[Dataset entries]
- Opening Delimiter -

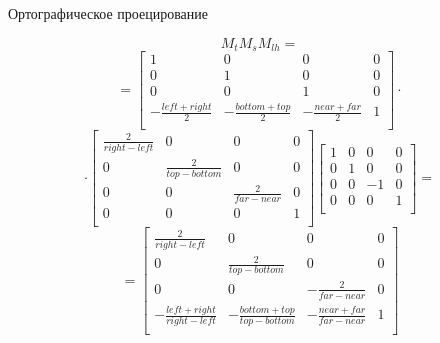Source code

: \documentclass{beamer}
\begin{document}
	\begin{frame}{Ортографическое проецирование}

		\[
			M_t M_s M_{lh} =
		\]
		\vspace{-0.5cm}
		\[
			=
			\begin{bmatrix}
				1 & 0 & 0 & 0 \\
				0 & 1 & 0 & 0 \\
				0 & 0 & 1 & 0 \\
				-\frac{left + right}{2} & -\frac{bottom + top}{2} &  -\frac{near + far}{2} & 1 \\
			\end{bmatrix}	
			\cdot
			\]
			\vspace{-0.2cm}
			\[
			\cdot
			\begin{bmatrix}
				\frac{2}{right - left} & 0 & 0 & 0 \\
				0 & \frac{2}{top - bottom} & 0 & 0 \\
				0 & 0 & \frac{2}{far - near} & 0 \\
				0 & 0 & 0 & 1 \\
			\end{bmatrix}	
			\begin{bmatrix}
				1 & 0 & 0 & 0 \\
				0 & 1 & 0 & 0 \\
				0 & 0 & -1 & 0 \\
				0 & 0 & 0 & 1 \\
			\end{bmatrix}	
			=
		\]
		\vspace{-0.2cm}
		\[
			=
			\begin{bmatrix}
				\frac{2}{right - left} & 0 & 0 & 0 \\
				0 & \frac{2}{top - bottom} & 0 & 0 \\
				0 & 0 & -\frac{2}{far - near} & 0 \\
				-\frac{left + right}{right - left} & -\frac{bottom + top}{top - bottom} &  -\frac{near + far}{far - near} & 1 \\
			\end{bmatrix}		
		\]
	



\end{frame}
\end{document}
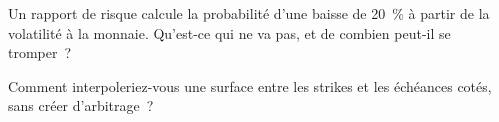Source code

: \begin{interviewq}\label{iq:dv:implied-volatility-and-its-surface:5}
Un rapport de risque calcule la probabilité d'une baisse de 20~\% à partir de la volatilité à la monnaie. Qu'est-ce
qui ne va pas, et de combien peut-il se tromper~?
\end{interviewq}

\begin{interviewq}\label{iq:dv:implied-volatility-and-its-surface:6}
Comment interpoleriez-vous une surface entre les strikes et les échéances cotés, sans créer
d'arbitrage~?
\end{interviewq}
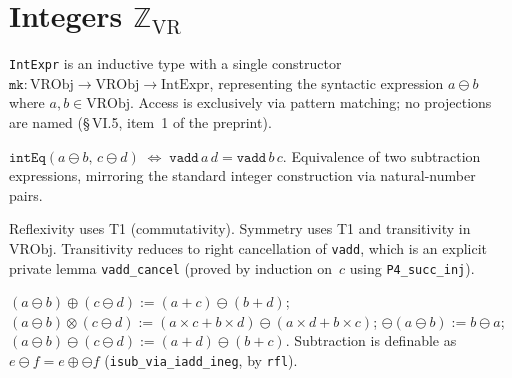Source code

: \section{Integers $\mathbb{Z}_{\mathrm{VR}}$}
\label{sec:integers}

\begin{definition}
\label{def:IntExpr}
\leanok
{}
\texttt{IntExpr} is an inductive type with a single constructor
$\texttt{mk} : \mathrm{VRObj} \to \mathrm{VRObj} \to \mathrm{IntExpr}$,
representing the syntactic expression $a \ominus b$ where $a, b \in \mathrm{VRObj}$.
Access is exclusively via pattern matching; no projections are named
(\S\,VI.5, item~1 of the preprint).
\end{definition}

\begin{definition}
\label{def:intEq}
\leanok
{}
$\texttt{intEq}(a \ominus b,\, c \ominus d) \;\Longleftrightarrow\;
\texttt{vadd}\,a\,d = \texttt{vadd}\,b\,c$.
Equivalence of two subtraction expressions, mirroring the standard integer
construction via natural-number pairs.
\end{definition}

\begin{theorem}
\label{thm:intEq_equiv}
\leanok
{}
Reflexivity uses T1 (commutativity).  Symmetry uses T1 and transitivity
in $\mathrm{VRObj}$.  Transitivity reduces to right cancellation of
\texttt{vadd}, which is an explicit private lemma \texttt{vadd\_cancel}
(proved by induction on~$c$ using \texttt{P4\_succ\_inj}).
\end{theorem}

\begin{definition}
\label{def:int_ops_expr}
\leanok
{}
$(a \ominus b) \oplus (c \ominus d) := (a{+}c) \ominus (b{+}d)$;\quad
$(a \ominus b) \otimes (c \ominus d) := (a{\times}c {+} b{\times}d) \ominus
(a{\times}d {+} b{\times}c)$;\quad
$\ominus(a \ominus b) := b \ominus a$;\quad
$(a \ominus b) \ominus (c \ominus d) := (a{+}d) \ominus (b{+}c)$.
Subtraction is definable as $e \ominus f = e \oplus \ominus f$
(\texttt{isub\_via\_iadd\_ineg}, by \texttt{rfl}).
\end{definition}

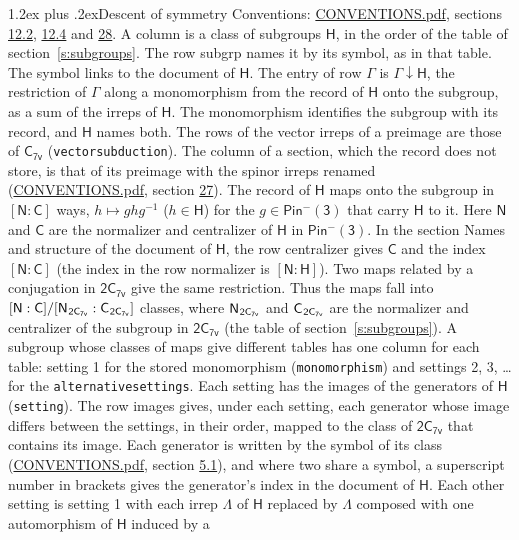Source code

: \documentclass[10pt,a4paper]{article}
\makeatletter
\renewcommand\section{\@startsection{section}{1}{\z@}{-3ex plus -1ex minus -.2ex}%
  {1.2ex plus .2ex}{\normalfont\large\sffamily\bfseries\color{parttitle}}}
\numberwithin{equation}{section}
\newcommand{\grp}[1]{\mathsf{#1}}
\newcommand{\grpindex}[2]{[#1 : #2]}
\newcommand{\restr}[2]{#1\!\downarrow#2}
\newcommand{\hairsp}{\mkern1mu}
\makeatother
\begin{document}
\section{Descent of symmetry}\label{s:subduction}
Conventions: \href{../../CONVENTIONS.pdf}{CONVENTIONS.pdf}, sections \href{../../../rotation/CONVENTIONS.pdf\#conv.12.2}{12.2}, \href{../../../rotation/CONVENTIONS.pdf\#conv.12.4}{12.4} and \href{../../CONVENTIONS.pdf\#conv.28}{28}.
A column is a class of subgroups $\grp{H}$, in the order of the table of section~\ref{s:subgroups}. The row subgrp names it by its symbol, as in that table. The symbol links to the document of $\grp{H}$. The entry of row $\Gamma$ is $\restr{\Gamma}{\grp{H}}$, the restriction of $\Gamma$ along a monomorphism from the record of $\grp{H}$ onto the subgroup, as a sum of the irreps of $\grp{H}$. The monomorphism identifies the subgroup with its record, and $\grp{H}$ names both. The rows of the vector irreps of a preimage are those of \href{../../../rotation/data/pdf/C7v.pdf}{$\grp{C_{7v}}$} (\texttt{vectorsubduction}). The column of a section, which the record does not store, is that of its preimage with the spinor irreps renamed (\href{../../CONVENTIONS.pdf}{CONVENTIONS.pdf}, section \href{../../CONVENTIONS.pdf\#conv.27}{27}). \label{n:group.normalizer.o3}\label{n:group.centralizer.o3}\label{n:element.h}The record of $\grp{H}$ maps onto the subgroup in $\grpindex{\grp{N}}{\grp{C}}$ ways, $h \mapsto g h g^{-1}$ ($h \in \grp{H}$) for the $g \in \grp{Pin^{-}(3)}$ that carry $\grp{H}$ to it. Here $\grp{N}$ and $\grp{C}$ are the normalizer and centralizer of $\grp{H}$ in \href{Pinminus3.pdf}{$\grp{Pin^{-}(3)}$}. In the section Names and structure of the document of $\grp{H}$, the row centralizer gives $\grp{C}$ and the index $\grpindex{\grp{N}}{\grp{C}}$ (the index in the row normalizer is $\grpindex{\grp{N}}{\grp{H}}$). Two maps related by a conjugation in $\grp{2C_{7v}}$ give the same restriction. Thus the maps fall into $\grpindex{\grp{N}}{\grp{C}}/\grpindex{\grp{N}_{\hairsp \grp{2C_{7v}}}}{\grp{C}_{\hairsp \grp{2C_{7v}}}}$ classes, where $\grp{N}_{\hairsp \grp{2C_{7v}}}$ and $\grp{C}_{\hairsp \grp{2C_{7v}}}$ are the normalizer and centralizer of the subgroup in $\grp{2C_{7v}}$ (the table of section~\ref{s:subgroups}). \label{n:head.setting}A subgroup whose classes of maps give different tables has one column for each table: setting 1 for the stored monomorphism (\texttt{monomorphism}) and settings 2, 3, \dots{} for the \texttt{alternativesettings}. Each setting has the images of the generators of $\grp{H}$ (\texttt{setting}). \label{n:head.images}The row images gives, under each setting, each generator whose image differs between the settings, in their order, mapped to the class of $\grp{2C_{7v}}$ that contains its image. Each generator is written by the symbol of its class (\href{../../CONVENTIONS.pdf}{CONVENTIONS.pdf}, section \href{../../../rotation/CONVENTIONS.pdf\#conv.5.1}{5.1}), and where two share a symbol, a superscript number in brackets gives the generator's index in the document of $\grp{H}$. \label{n:irrep.Delta}Each other setting is setting 1 with each irrep $\Lambda$ of $\grp{H}$ replaced by $\Lambda$ composed with one automorphism of $\grp{H}$ induced by a 
\end{document}
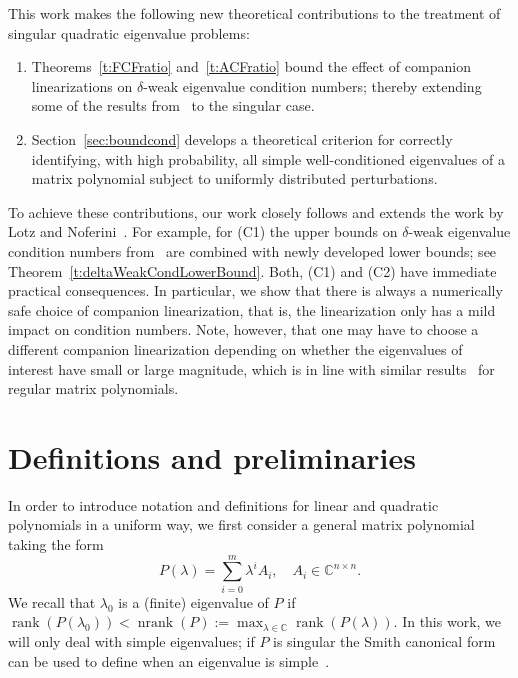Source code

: \documentclass[12pt]{article}
\DeclareMathOperator{\nrank}{nrank}
\DeclareMathOperator{\rank}{rank}
\DeclareMathOperator{\rev}{rev}
\begin{document}
This work makes the following new theoretical contributions to the treatment of singular quadratic eigenvalue problems:
\begin{enumerate}
\item[(C1)] Theorems~\ref{t:FCFratio} and~\ref{t:ACFratio} bound the effect of companion linearizations on $\delta$-weak eigenvalue condition numbers; thereby extending some of the results from~\cite{higham2006conditioning} to the singular case.
\item[(C2)] Section~\ref{sec:boundcond} develops a theoretical criterion for correctly identifying, with high probability, all simple well-conditioned eigenvalues of a matrix polynomial subject to uniformly distributed perturbations.
 \end{enumerate}
To achieve these contributions, our work closely follows and extends the work by Lotz and Noferini~\cite{lotz2020wilkinson}. For example, for (C1) the upper bounds on $\delta$-weak eigenvalue condition numbers from~\cite{lotz2020wilkinson} are combined with newly developed lower bounds; see Theorem~\ref{t:deltaWeakCondLowerBound}. Both, (C1) and (C2) have immediate practical consequences. In particular, we show that there is always a numerically safe choice of companion linearization, that is, the linearization only has a mild impact on condition numbers. Note, however, that one may have to choose a different companion linearization depending on whether the eigenvalues of interest have small or large magnitude, which is in line with similar results~\cite{higham2006conditioning,adhikari2011structured} for regular matrix polynomials.

\section{Definitions and preliminaries}

In order to introduce notation and definitions for linear and quadratic polynomials in a uniform way, we first consider a general matrix polynomial taking the form
\begin{equation} \label{eq:genpoly} P(\lambda) = \sum^m_{i=0}\lambda^iA_i,\quad A_i\in\mathbb{C}^{n\times n}.
\end{equation}
  We recall that $\lambda_0$ is a (finite) eigenvalue of $P$ if
$
    \rank(P(\lambda_0)) < \nrank (P) := \max_{\lambda \in\mathbb{C}}\rank(P(\lambda)).
$
In this work, we will only deal with simple eigenvalues; if $P$ is singular the Smith canonical form can be used to define when an eigenvalue is simple~\cite{de2010first}.
\end{document}
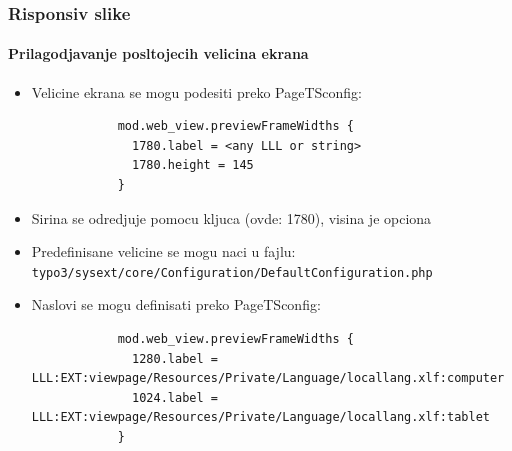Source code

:
\begin{frame}[fragile]
	\frametitle{Risponsiv slike}
	\framesubtitle{Prilagodjavanje posltojecih velicina ekrana}

	\begin{itemize}
		\item Velicine ekrana se mogu podesiti preko PageTSconfig:


		\begin{lstlisting}
			mod.web_view.previewFrameWidths {
			  1780.label = <any LLL or string>
			  1780.height = 145
			}
		\end{lstlisting}

		\item Sirina se odredjuje pomocu kljuca (ovde: 1780), visina je opciona
		\item Predefinisane velicine se mogu naci u fajlu:\newline
			\small\texttt{typo3/sysext/core/Configuration/DefaultConfiguration.php}\normalsize
		\item Naslovi se mogu definisati preko PageTSconfig:

		\begin{lstlisting}
			mod.web_view.previewFrameWidths {
			  1280.label = LLL:EXT:viewpage/Resources/Private/Language/locallang.xlf:computer
			  1024.label = LLL:EXT:viewpage/Resources/Private/Language/locallang.xlf:tablet
			}
		\end{lstlisting}

	\end{itemize}

\end{frame}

- Closing Delimiter -

* _EXERCISE AIM_: In the entries above, some lines hold the string "large". Copy each of them.

* _EXERCISE RESULT_:
  {1.2ex plus .2ex}{\normalfont\large\sffamily\bfseries\color{parttitle}}}
To achieve these contributions, our work closely follows and extends the work by Lotz and Noferini~\cite{lotz2020wilkinson}. For example, for (C1) the upper bounds on $\delta$-weak eigenvalue condition numbers from~\cite{lotz2020wilkinson} are combined with newly developed lower bounds; see Theorem~\ref{t:deltaWeakCondLowerBound}. Both, (C1) and (C2) have immediate practical consequences. In particular, we show that there is always a numerically safe choice of companion linearization, that is, the linearization only has a mild impact on condition numbers. Note, however, that one may have to choose a different companion linearization depending on whether the eigenvalues of interest have small or large magnitude, which is in line with similar results~\cite{higham2006conditioning,adhikari2011structured} for regular matrix polynomials.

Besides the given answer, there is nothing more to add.